Bethenny Frankel has insisted that men "aren't a priority right now." And that includes her rumored boyfriend, Botox.

"Yes, bloggers who have no idea what they are talking about are writing that I have a new boyfriend named Botox, who has really botched me up," the former Real Housewife told her audience while taping Wednesday's episode of Bethenny.

"Yes, that's the picture that they posted because I make the face every day of course," Frankel cracked, flashing to a photo of her looking especially arch in the eyebrow.

"So I just want to show you something.
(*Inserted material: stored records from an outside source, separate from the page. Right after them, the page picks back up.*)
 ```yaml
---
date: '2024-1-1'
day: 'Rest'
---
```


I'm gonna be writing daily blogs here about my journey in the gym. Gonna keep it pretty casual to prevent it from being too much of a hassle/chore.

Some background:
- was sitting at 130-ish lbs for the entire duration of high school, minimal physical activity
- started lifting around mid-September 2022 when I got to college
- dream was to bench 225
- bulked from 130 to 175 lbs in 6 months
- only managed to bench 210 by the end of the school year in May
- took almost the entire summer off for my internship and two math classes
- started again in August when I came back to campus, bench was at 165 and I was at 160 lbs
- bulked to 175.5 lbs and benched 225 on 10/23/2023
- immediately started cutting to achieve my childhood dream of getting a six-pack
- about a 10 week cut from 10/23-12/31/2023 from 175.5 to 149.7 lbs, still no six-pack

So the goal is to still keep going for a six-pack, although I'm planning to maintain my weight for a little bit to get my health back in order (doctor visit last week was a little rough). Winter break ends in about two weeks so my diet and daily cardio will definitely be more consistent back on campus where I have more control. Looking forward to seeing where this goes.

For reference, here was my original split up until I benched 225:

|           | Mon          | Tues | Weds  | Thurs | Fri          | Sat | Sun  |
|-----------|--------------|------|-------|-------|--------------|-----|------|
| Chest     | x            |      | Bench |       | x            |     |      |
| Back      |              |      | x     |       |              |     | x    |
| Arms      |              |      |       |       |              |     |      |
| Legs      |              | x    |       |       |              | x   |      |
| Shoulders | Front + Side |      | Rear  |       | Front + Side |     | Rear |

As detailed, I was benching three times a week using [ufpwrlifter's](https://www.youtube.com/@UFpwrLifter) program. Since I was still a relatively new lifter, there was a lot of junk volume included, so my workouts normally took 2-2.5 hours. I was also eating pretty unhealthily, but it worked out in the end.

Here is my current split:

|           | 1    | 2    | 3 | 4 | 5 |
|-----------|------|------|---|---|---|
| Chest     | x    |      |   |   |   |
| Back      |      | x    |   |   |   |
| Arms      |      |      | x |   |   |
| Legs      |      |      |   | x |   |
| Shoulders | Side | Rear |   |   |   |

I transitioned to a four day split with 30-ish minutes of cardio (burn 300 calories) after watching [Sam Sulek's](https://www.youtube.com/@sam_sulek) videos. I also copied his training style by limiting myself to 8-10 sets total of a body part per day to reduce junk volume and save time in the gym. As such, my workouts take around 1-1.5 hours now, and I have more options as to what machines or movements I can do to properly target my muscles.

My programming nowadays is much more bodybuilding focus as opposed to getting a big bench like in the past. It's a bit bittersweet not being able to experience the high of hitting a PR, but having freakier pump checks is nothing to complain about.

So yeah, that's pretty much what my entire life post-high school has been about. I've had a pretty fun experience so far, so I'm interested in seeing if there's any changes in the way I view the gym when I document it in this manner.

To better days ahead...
That's that," she continued, gesturing to her face and leaning forward to allow for the camera to zoom in for a close-up. "Those are my wrinkles in my forehead, these are these guys over here.

"Now, I am not saying I haven't ever done Botox," Frankel clarified. "I am not saying I wouldn't do Botox, but I am not doing Botox on the regular because I am not one of those people that walks up to a mirror and says, 'Hmm, let me look at myself, let me see what I need to fix, let me see what I can do.'

"That's not really me and I believe in everything in moderation," she added.

(Fun fact: When she was guest-blogging for us a few years ago, Frankel once gave The Real Housewives of New Jersey's Caroline Manzo props for not caring about "Botox or clothing or gossip in particular...Love.")

"If you want to do something to make yourself feel good, do it," Frankel also said on the show. "Of course, take precautions, ask your doctor, read up on something. You want to know what you are doing. But I eat Cheetos, I use artificial sweeteners, I don't do it all the time, once in a while and that's what I believe in, balance.

"So, Dr. Guida," she said, name-checking the New York plastic surgeon who recently told the U.K.'s Daily Mail that Frankel has had "too many injections in the wrong spots." 

"OK, Dr. Robert Guida is the one who commented on my face," Frankel stated. "A: I've never met you. B: You're not my doctor. C: Shut your pie hole and go back to your corner. If you are going to write it, come up to the pink awning and say it to my face, bizzitch, OK? Say it to my wrinkled face."

Cue the you-go-girl applause.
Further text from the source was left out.